■ Problem ■
An exact copy of the lines from the one containing "### Definitions" through the end of the material is all that is wanted; transcribe only those.

■ Excerpted data ■

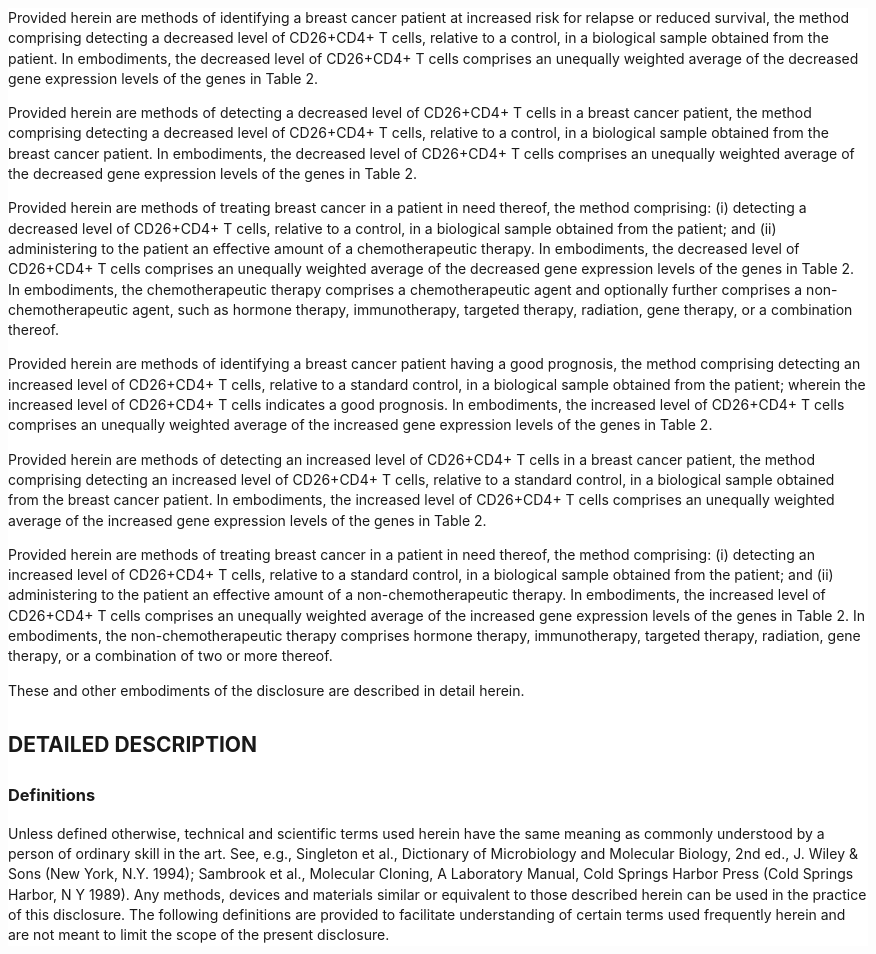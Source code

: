 Provided herein are methods of identifying a breast cancer patient at increased risk for relapse or reduced survival, the method comprising detecting a decreased level of CD26+CD4+ T cells, relative to a control, in a biological sample obtained from the patient. In embodiments, the decreased level of CD26+CD4+ T cells comprises an unequally weighted average of the decreased gene expression levels of the genes in Table 2.

Provided herein are methods of detecting a decreased level of CD26+CD4+ T cells in a breast cancer patient, the method comprising detecting a decreased level of CD26+CD4+ T cells, relative to a control, in a biological sample obtained from the breast cancer patient. In embodiments, the decreased level of CD26+CD4+ T cells comprises an unequally weighted average of the decreased gene expression levels of the genes in Table 2.

Provided herein are methods of treating breast cancer in a patient in need thereof, the method comprising: (i) detecting a decreased level of CD26+CD4+ T cells, relative to a control, in a biological sample obtained from the patient; and (ii) administering to the patient an effective amount of a chemotherapeutic therapy. In embodiments, the decreased level of CD26+CD4+ T cells comprises an unequally weighted average of the decreased gene expression levels of the genes in Table 2. In embodiments, the chemotherapeutic therapy comprises a chemotherapeutic agent and optionally further comprises a non-chemotherapeutic agent, such as hormone therapy, immunotherapy, targeted therapy, radiation, gene therapy, or a combination thereof.

Provided herein are methods of identifying a breast cancer patient having a good prognosis, the method comprising detecting an increased level of CD26+CD4+ T cells, relative to a standard control, in a biological sample obtained from the patient; wherein the increased level of CD26+CD4+ T cells indicates a good prognosis. In embodiments, the increased level of CD26+CD4+ T cells comprises an unequally weighted average of the increased gene expression levels of the genes in Table 2.

Provided herein are methods of detecting an increased level of CD26+CD4+ T cells in a breast cancer patient, the method comprising detecting an increased level of CD26+CD4+ T cells, relative to a standard control, in a biological sample obtained from the breast cancer patient. In embodiments, the increased level of CD26+CD4+ T cells comprises an unequally weighted average of the increased gene expression levels of the genes in Table 2.

Provided herein are methods of treating breast cancer in a patient in need thereof, the method comprising: (i) detecting an increased level of CD26+CD4+ T cells, relative to a standard control, in a biological sample obtained from the patient; and (ii) administering to the patient an effective amount of a non-chemotherapeutic therapy. In embodiments, the increased level of CD26+CD4+ T cells comprises an unequally weighted average of the increased gene expression levels of the genes in Table 2. In embodiments, the non-chemotherapeutic therapy comprises hormone therapy, immunotherapy, targeted therapy, radiation, gene therapy, or a combination of two or more thereof.

These and other embodiments of the disclosure are described in detail herein.

## DETAILED DESCRIPTION

### Definitions

Unless defined otherwise, technical and scientific terms used herein have the same meaning as commonly understood by a person of ordinary skill in the art. See, e.g., Singleton et al., Dictionary of Microbiology and Molecular Biology, 2nd ed., J. Wiley & Sons (New York, N.Y. 1994); Sambrook et al., Molecular Cloning, A Laboratory Manual, Cold Springs Harbor Press (Cold Springs Harbor, N Y 1989). Any methods, devices and materials similar or equivalent to those described herein can be used in the practice of this disclosure. The following definitions are provided to facilitate understanding of certain terms used frequently herein and are not meant to limit the scope of the present disclosure.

■ Solution to this task ■
### Definitions

Unless defined otherwise, technical and scientific terms used herein have the same meaning as commonly understood by a person of ordinary skill in the art. See, e.g., Singleton et al., Dictionary of Microbiology and Molecular Biology, 2nd ed., J. Wiley & Sons (New York, N.Y. 1994); Sambrook et al., Molecular Cloning, A Laboratory Manual, Cold Springs Harbor Press (Cold Springs Harbor, N Y 1989). Any methods, devices and materials similar or equivalent to those described herein can be used in the practice of this disclosure. The following definitions are provided to facilitate understanding of certain terms used frequently herein and are not meant to limit the scope of the present disclosure.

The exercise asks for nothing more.